Expand/Shrink

permute

Definition: sequence res = permute(integer n, sequence s, bool bFast=false)
-- or --
sequence res = permutes(sequence s, integer cb=0, k=length(s))
-- or --
sequence res = combinations(sequence s, integer k, at=1, sequence res={}, part="")
-- or --
sequence res = combinations_with_repetitions(sequence s, integer k=length(s), at=1, sequence res={}, part="")
Description: permute() returns the nth permute of the given sequence.
n: an integer in the range 1 to factorial(length(s))
s: the sequence or string to permute
bFast: [optional] use older somewhat quirky but faster algorithm (see below)

permutes() generates every unique k-permutation of s in lexicographical first-instance order,
and either returns that as a full set, or invokes the provided callback on each and returns {}.
s: the sequence or string to permute (let l be length(s))
cb: [optional] if non-zero, a function to process each permutation, and res will be {}
k: [optional] to specify partial permutations. If k>l then {} is returned.
when cb=0, and k=l and s contains no duplicates, returns a sequence of length factorial(l), in other cases the length is a bit harder to calculate/describe, but of course follows standard theory.
For the callback function bool continue = cb(sequence p[, integer kth[, tk]]):
p: a single permutation
kth, tk: indicates the kth of tk permutes (see notes below)
The callback should return true to continue or false to terminate.

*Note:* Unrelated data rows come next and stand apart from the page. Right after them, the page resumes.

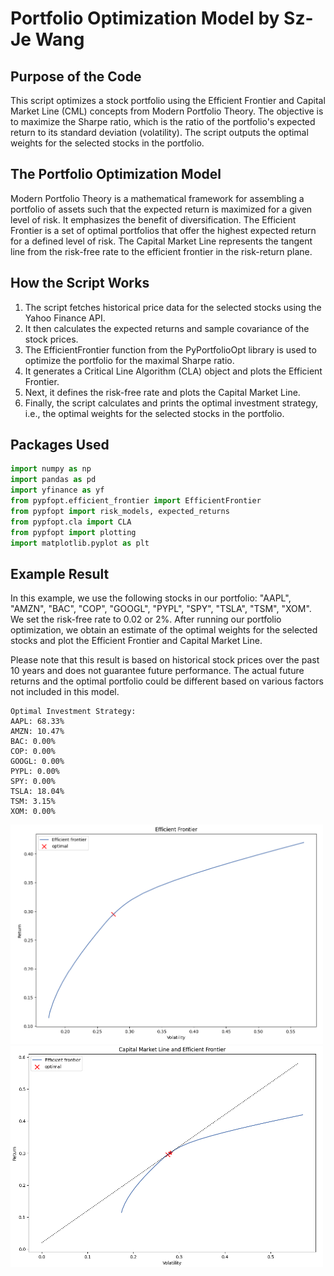 # Portfolio Optimization Model by Sz-Je Wang

## Purpose of the Code

This script optimizes a stock portfolio using the Efficient Frontier and Capital Market Line (CML) concepts from Modern Portfolio Theory. The objective is to maximize the Sharpe ratio, which is the ratio of the portfolio's expected return to its standard deviation (volatility). The script outputs the optimal weights for the selected stocks in the portfolio.

## The Portfolio Optimization Model

Modern Portfolio Theory is a mathematical framework for assembling a portfolio of assets such that the expected return is maximized for a given level of risk. It emphasizes the benefit of diversification. The Efficient Frontier is a set of optimal portfolios that offer the highest expected return for a defined level of risk. The Capital Market Line represents the tangent line from the risk-free rate to the efficient frontier in the risk-return plane.

## How the Script Works

1. The script fetches historical price data for the selected stocks using the Yahoo Finance API.
2. It then calculates the expected returns and sample covariance of the stock prices.
3. The EfficientFrontier function from the PyPortfolioOpt library is used to optimize the portfolio for the maximal Sharpe ratio.
4. It generates a Critical Line Algorithm (CLA) object and plots the Efficient Frontier.
5. Next, it defines the risk-free rate and plots the Capital Market Line.
6. Finally, the script calculates and prints the optimal investment strategy, i.e., the optimal weights for the selected stocks in the portfolio.

## Packages Used

```python
import numpy as np
import pandas as pd
import yfinance as yf
from pypfopt.efficient_frontier import EfficientFrontier
from pypfopt import risk_models, expected_returns
from pypfopt.cla import CLA
from pypfopt import plotting
import matplotlib.pyplot as plt
```

## Example Result

In this example, we use the following stocks in our portfolio: "AAPL", "AMZN", "BAC", "COP", "GOOGL", "PYPL", "SPY", "TSLA", "TSM", "XOM". We set the risk-free rate to 0.02 or 2%. After running our portfolio optimization, we obtain an estimate of the optimal weights for the selected stocks and plot the Efficient Frontier and Capital Market Line.

Please note that this result is based on historical stock prices over the past 10 years and does not guarantee future performance. The actual future returns and the optimal portfolio could be different based on various factors not included in this model.
```
Optimal Investment Strategy:
AAPL: 68.33%
AMZN: 10.47%
BAC: 0.00%
COP: 0.00%
GOOGL: 0.00%
PYPL: 0.00%
SPY: 0.00%
TSLA: 18.04%
TSM: 3.15%
XOM: 0.00%
```

<img src="images/ef1.png" alt="julio" width="500"/>
<img src="images/ef2.png" alt="julio" width="500"/>
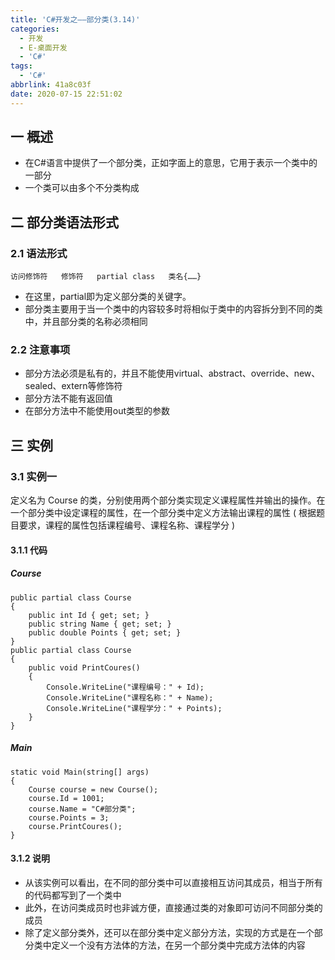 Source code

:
 ```yaml
---
title: 'C#开发之——部分类(3.14)'
categories:
  - 开发
  - E-桌面开发
  - 'C#'
tags:
  - 'C#'
abbrlink: 41a8c03f
date: 2020-07-15 22:51:02
---
```

## 一 概述

* 在C#语言中提供了一个部分类，正如字面上的意思，它用于表示一个类中的一部分
* 一个类可以由多个不分类构成

<!--more-->

## 二 部分类语法形式
### 2.1 语法形式
```
访问修饰符   修饰符   partial class   类名{……}
```

* 在这里，partial即为定义部分类的关键字。
* 部分类主要用于当一个类中的内容较多时将相似于类中的内容拆分到不同的类中，并且部分类的名称必须相同

### 2.2 注意事项

* 部分方法必须是私有的，并且不能使用virtual、abstract、override、new、sealed、extern等修饰符
* 部分方法不能有返回值
* 在部分方法中不能使用out类型的参数

## 三 实例

### 3.1 实例一

 定义名为 Course 的类，分别使用两个部分类实现定义课程属性并输出的操作。在一个部分类中设定课程的属性，在一个部分类中定义方法输出课程的属性 ( 根据题目要求，课程的属性包括课程编号、课程名称、课程学分 )

#### 3.1.1 代码

#####  Course 

```
public partial class Course
{
    public int Id { get; set; }
    public string Name { get; set; }
    public double Points { get; set; }
}
public partial class Course
{
    public void PrintCoures()
    {
        Console.WriteLine("课程编号：" + Id);
        Console.WriteLine("课程名称：" + Name);
        Console.WriteLine("课程学分：" + Points);
    }
}
```

#####  Main  

```
static void Main(string[] args)
{
    Course course = new Course();
    course.Id = 1001;
    course.Name = "C#部分类";
    course.Points = 3;
    course.PrintCoures();
}
```

#### 3.1.2 说明

* 从该实例可以看出，在不同的部分类中可以直接相互访问其成员，相当于所有的代码都写到了一个类中
* 此外，在访问类成员时也非诚方便，直接通过类的对象即可访问不同部分类的成员
* 除了定义部分类外，还可以在部分类中定义部分方法，实现的方式是在一个部分类中定义一个没有方法体的方法，在另一个部分类中完成方法体的内容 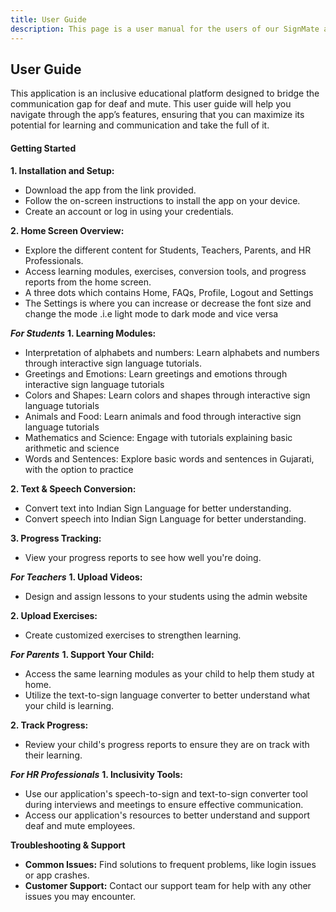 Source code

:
 ```yaml
---
title: User Guide
description: This page is a user manual for the users of our SignMate application
---
```

## User Guide

This application is an inclusive educational platform designed to bridge the communication gap for deaf and mute. This user guide will help you navigate through the app’s features, ensuring that you can maximize its potential for learning and communication and take the full of it.

#### Getting Started
**1. Installation and Setup:**

- Download the app from the link provided.
- Follow the on-screen instructions to install the app on your device.
- Create an account or log in using your credentials.
  
**2. Home Screen Overview:**

- Explore the different content for Students, Teachers, Parents, and HR Professionals.
- Access learning modules, exercises, conversion tools, and progress reports from the home screen.
- A three dots which contains Home, FAQs, Profile, Logout and Settings
- The Settings is where you can increase or decrease the font size and change the mode .i.e light mode to dark mode and vice versa

***For Students***
**1. Learning Modules:**
  - Interpretation of alphabets and numbers: Learn alphabets and numbers through interactive sign language tutorials.
  - Greetings and Emotions: Learn greetings and emotions through interactive sign language tutorials
  - Colors and Shapes: Learn colors and shapes through interactive sign language tutorials
  - Animals and Food: Learn animals and food through interactive sign language tutorials
  - Mathematics and Science: Engage with tutorials explaining basic arithmetic and science
  - Words and Sentences: Explore basic words and sentences in Gujarati, with the option to practice

**2. Text & Speech Conversion:**
- Convert text into Indian Sign Language for better understanding.
- Convert speech into Indian Sign Language for better understanding.

**3. Progress Tracking:**
- View your progress reports to see how well you're doing.


***For Teachers***
**1. Upload Videos:**

- Design and assign lessons to your students using the admin website
  
**2. Upload Exercises:**

- Create customized exercises to strengthen learning.
  
***For Parents***
**1. Support Your Child:**

- Access the same learning modules as your child to help them study at home.
- Utilize the text-to-sign language converter to better understand what your child is learning.
  
**2. Track Progress:**
- Review your child's progress reports to ensure they are on track with their learning.

***For HR Professionals***
**1. Inclusivity Tools:**
- Use our application's speech-to-sign and text-to-sign converter tool during interviews and meetings to ensure effective communication.
- Access our application's resources to better understand and support deaf and mute employees.
  
**Troubleshooting & Support**
- **Common Issues:** Find solutions to frequent problems, like login issues or app crashes.
- **Customer Support:** Contact our support team for help with any other issues you may encounter. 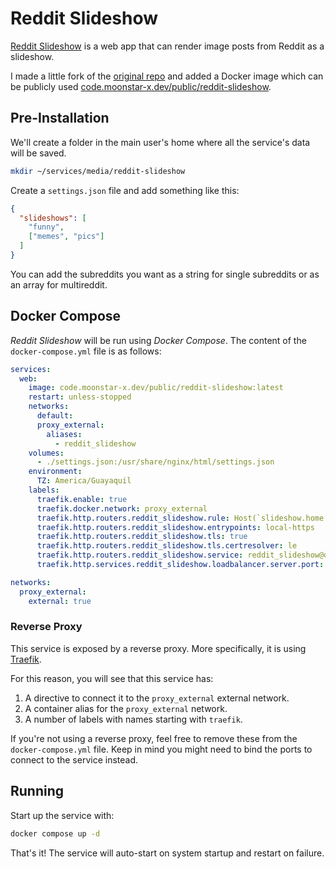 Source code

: # Reddit Slideshow

[Reddit Slideshow](https://redditslideshow.com/) is a web app that can render image posts from Reddit as a slideshow.

I made a little fork of the [original repo](https://github.com/ismaelpadilla/reddit-slideshow) and added a Docker image which can be publicly used [code.moonstar-x.dev/public/reddit-slideshow](https://code.moonstar-x.dev/public/-/packages/container/reddit-slideshow/latest).

## Pre-Installation

We'll create a folder in the main user's home where all the service's data will be saved.

```bash
mkdir ~/services/media/reddit-slideshow
```

Create a `settings.json` file and add something like this:

```json
{
  "slideshows": [
    "funny",
    ["memes", "pics"]
  ]
}
```

You can add the subreddits you want as a string for single subreddits or as an array for multireddit.

## Docker Compose

*Reddit Slideshow* will be run using *Docker Compose*. The content of the `docker-compose.yml` file is as follows:

```yaml
services:
  web:
    image: code.moonstar-x.dev/public/reddit-slideshow:latest
    restart: unless-stopped
    networks:
      default:
      proxy_external:
        aliases:
          - reddit_slideshow
    volumes:
      - ./settings.json:/usr/share/nginx/html/settings.json
    environment:
      TZ: America/Guayaquil
    labels:
      traefik.enable: true
      traefik.docker.network: proxy_external
      traefik.http.routers.reddit_slideshow.rule: Host(`slideshow.home.example.com`) || Host(`slideshow.vpn.example.com`)
      traefik.http.routers.reddit_slideshow.entrypoints: local-https
      traefik.http.routers.reddit_slideshow.tls: true
      traefik.http.routers.reddit_slideshow.tls.certresolver: le
      traefik.http.routers.reddit_slideshow.service: reddit_slideshow@docker
      traefik.http.services.reddit_slideshow.loadbalancer.server.port: 8080

networks:
  proxy_external:
    external: true
```

### Reverse Proxy

This service is exposed by a reverse proxy. More specifically, it is using [Traefik](../networking/traefik.md).

For this reason, you will see that this service has:

1. A directive to connect it to the `proxy_external` external network.
2. A container alias for the `proxy_external` network.
3. A number of labels with names starting with `traefik`.

If you're not using a reverse proxy, feel free to remove these from the `docker-compose.yml` file.
Keep in mind you might need to bind the ports to connect to the service instead.

## Running

Start up the service with:

```bash
docker compose up -d
```

That's it! The service will auto-start on system startup and restart on failure.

combinations() returns all subsets of k distinct elements of s in lexicographical order.
s: the sequence or string to permute (any duplicates are stripped, let u be unique(s) and n be length(u)).
k: the length of each subset. Note that should k=n the result would [just] be {u}, and k>n yields {}.
at, res, part: intended for internal use only.
returns a sequence of length choose(n,k).

combinations_with_repetitions() returns all subsets of k non-descending elements of s in lexicographical order.
s: the sequence or string to permute (ditto unique’d, n as above, noting that k does not necessarily default the same).
k: the length of each subset. Somewhat more useful results are yielded when k>=n than from combinations(), as per examples.
at, res, part: intended for internal use only.
returns a sequence of length choose(n+k-1,k).
pwa/p2js: Supported.
Comments: The elements of s can be any type.

Prior to 1.0.2, permute() used a somewhat quirky but faster (2-fold) algorithm that generated all possible permutations but in no particular order, and that can still be used, whereas the default is now in lexicographic position order, and of course that is proper lexicographic order when s is sorted on entry, but a full set can still be generated even when it isn’t.
For both the old and new algorithms in permute(), it is just as fast to generate the (n!)th permutation as the first, so some applications may benefit by storing an integer key rather than duplicating all the elements of the given set.

Neither the old nor new algorithms in permute() handle partial permutations or duplicate elements in s correctly, for that a new routine permutes() must be used [added in 1.0.2], which (alas) does not (and cannot) support integer key reconstruction, that is of course apart from using permutes() to generate a full no duplicates set and saving the position in that (or the kth parameter of the callback) for later reconstruction via permute().
It needs to build a full set or requires a callback to process each, since it uses a mutated tagset internally, which of course would be lost if it tried to return each permutation individually, and/or would be unnecessarily difficult to reconstruct from some prior permutation, especially so should that be a partial one with duplicates.
Obviously building a complete set of permutations can be extremely wasteful if you don’t need the vast majority of them.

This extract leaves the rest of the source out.